According to Dwivedi, “What Ali was to the world, Tendulkar is to India. Their body of work, the precious heirloom that their respective nations flaunt, gave them the unconditional love of millions. Ali understood the power and responsibility that accompanied this love. He knew he could push the envelope and get away with it.
“His fans appreciated that Ali’s courage wasn’t confined only to the ring – even without gloves he could take on the non-boxing heavyweights. They were so indebted to Ali for being ‘anti-national’ and talking peace during those frenzied days of war, that they didn’t mind his occasional misjudgements.
“Tendulkar, too, has that licence, but either he isn’t aware of it or is too conservative to use it. He has told friends in private that he avoids taking stands since he doesn’t want to get dragged into controversies or offend people. But not speaking out and wasting a mandate that he has so diligently earned like Ali, is a bigger breach of trust.

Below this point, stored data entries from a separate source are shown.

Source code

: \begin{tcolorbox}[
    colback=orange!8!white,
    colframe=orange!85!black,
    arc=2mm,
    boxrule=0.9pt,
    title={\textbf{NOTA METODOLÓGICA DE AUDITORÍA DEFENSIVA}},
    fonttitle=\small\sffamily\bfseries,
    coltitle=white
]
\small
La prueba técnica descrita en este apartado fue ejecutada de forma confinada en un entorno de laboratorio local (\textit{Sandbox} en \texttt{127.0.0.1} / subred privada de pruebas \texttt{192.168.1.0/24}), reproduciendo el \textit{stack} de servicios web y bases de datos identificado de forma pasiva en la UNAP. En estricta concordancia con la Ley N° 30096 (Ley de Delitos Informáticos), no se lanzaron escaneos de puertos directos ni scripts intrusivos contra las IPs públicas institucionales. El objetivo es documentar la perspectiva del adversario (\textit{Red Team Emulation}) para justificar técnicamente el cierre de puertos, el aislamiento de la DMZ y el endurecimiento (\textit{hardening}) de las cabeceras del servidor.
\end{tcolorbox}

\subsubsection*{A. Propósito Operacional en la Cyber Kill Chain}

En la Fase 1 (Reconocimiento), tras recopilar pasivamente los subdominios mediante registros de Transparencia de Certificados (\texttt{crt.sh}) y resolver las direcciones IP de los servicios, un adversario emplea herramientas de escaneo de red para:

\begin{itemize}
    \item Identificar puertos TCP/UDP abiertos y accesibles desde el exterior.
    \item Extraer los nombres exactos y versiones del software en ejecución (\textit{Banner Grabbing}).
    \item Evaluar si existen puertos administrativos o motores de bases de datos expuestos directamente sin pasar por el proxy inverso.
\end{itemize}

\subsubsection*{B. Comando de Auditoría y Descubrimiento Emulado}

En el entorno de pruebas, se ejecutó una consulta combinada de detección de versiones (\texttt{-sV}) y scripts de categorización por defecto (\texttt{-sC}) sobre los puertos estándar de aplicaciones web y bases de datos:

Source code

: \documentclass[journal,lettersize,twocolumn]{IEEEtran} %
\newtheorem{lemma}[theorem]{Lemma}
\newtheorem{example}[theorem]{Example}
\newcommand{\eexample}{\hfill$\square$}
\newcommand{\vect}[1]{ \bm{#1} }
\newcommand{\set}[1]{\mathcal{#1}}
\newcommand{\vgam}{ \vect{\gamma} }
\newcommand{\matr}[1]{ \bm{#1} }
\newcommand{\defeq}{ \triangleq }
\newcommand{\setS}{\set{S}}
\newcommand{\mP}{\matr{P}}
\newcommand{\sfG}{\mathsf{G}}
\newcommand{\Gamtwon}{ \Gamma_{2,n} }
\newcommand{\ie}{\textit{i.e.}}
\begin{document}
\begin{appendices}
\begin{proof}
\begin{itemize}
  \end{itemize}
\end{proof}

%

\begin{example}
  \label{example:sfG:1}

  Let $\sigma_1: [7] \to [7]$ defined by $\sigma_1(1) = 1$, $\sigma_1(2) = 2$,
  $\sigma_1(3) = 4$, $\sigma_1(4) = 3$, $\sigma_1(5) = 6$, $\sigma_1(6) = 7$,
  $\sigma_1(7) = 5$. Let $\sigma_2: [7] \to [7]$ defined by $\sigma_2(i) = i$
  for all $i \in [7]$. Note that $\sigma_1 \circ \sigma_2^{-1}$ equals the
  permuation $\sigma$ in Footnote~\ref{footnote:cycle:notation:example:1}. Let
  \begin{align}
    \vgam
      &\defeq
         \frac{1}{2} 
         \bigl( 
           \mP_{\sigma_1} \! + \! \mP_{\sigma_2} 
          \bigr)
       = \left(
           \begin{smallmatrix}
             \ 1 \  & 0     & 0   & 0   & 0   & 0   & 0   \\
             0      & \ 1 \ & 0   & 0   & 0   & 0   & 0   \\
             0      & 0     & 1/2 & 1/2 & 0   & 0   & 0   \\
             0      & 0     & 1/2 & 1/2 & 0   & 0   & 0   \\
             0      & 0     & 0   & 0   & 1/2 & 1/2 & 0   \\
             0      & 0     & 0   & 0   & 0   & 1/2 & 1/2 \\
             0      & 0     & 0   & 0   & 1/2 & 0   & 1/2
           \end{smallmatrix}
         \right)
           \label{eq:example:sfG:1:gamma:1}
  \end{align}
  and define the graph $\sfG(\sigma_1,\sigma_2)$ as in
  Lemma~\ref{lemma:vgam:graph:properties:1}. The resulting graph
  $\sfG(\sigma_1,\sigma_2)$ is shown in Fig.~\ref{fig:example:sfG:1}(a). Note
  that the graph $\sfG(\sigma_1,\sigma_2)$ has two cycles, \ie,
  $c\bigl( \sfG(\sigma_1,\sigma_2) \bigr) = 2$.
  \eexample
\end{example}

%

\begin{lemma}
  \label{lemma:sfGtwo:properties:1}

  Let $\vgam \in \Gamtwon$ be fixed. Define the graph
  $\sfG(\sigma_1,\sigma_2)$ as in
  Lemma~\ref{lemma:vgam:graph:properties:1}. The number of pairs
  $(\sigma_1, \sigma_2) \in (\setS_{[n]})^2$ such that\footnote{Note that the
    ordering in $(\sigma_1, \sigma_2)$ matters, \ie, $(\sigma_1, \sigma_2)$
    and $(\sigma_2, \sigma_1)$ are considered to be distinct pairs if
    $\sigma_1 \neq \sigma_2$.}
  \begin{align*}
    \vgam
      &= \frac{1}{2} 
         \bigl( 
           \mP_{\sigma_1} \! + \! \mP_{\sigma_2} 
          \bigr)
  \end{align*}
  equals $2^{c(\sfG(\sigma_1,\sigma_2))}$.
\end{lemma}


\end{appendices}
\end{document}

“Except for that one statement where he said that ‘Bombay belongs to all Indians’ – an undeniable fact, but a stand Bal Thackeray didn’t want a Maharashtrian to take – Tendulkar has been a silent spectator during every emotive or divisive controversy
India has grappled with.
“A few years ago, there was hope when Tendulkar walked into the Rajya Sabha. After his stunningly articulate extempore farewell speech reduced Wankhede to tears, you saw potential. The House of Elders, you thought, would get to listen to the voice that commanded pin-drop attention at team meetings, solved dressing-room differences and drew awe in the cricketing world. That didn’t happen.”
In comparison, Dwivedi has argued, “take any prickly issue – religious, social or political – the heavyweight boxer never pulled his punches. In contrast, the pantheon of our sporting demi-gods – who called the late Ali their role model – is blind to the world outside the stadium.
“They have been hailed as innovators,glorified as visionaries, compared to gods, but they haven’t lent their wisdom to unravelling India’s complexities nor have they joined the knotty debates this diverse land throws up every day.
“Typing #MyHeroAli takes little time. But to be his real follower needs a lifetime of climbing up mountains and walking on fire.”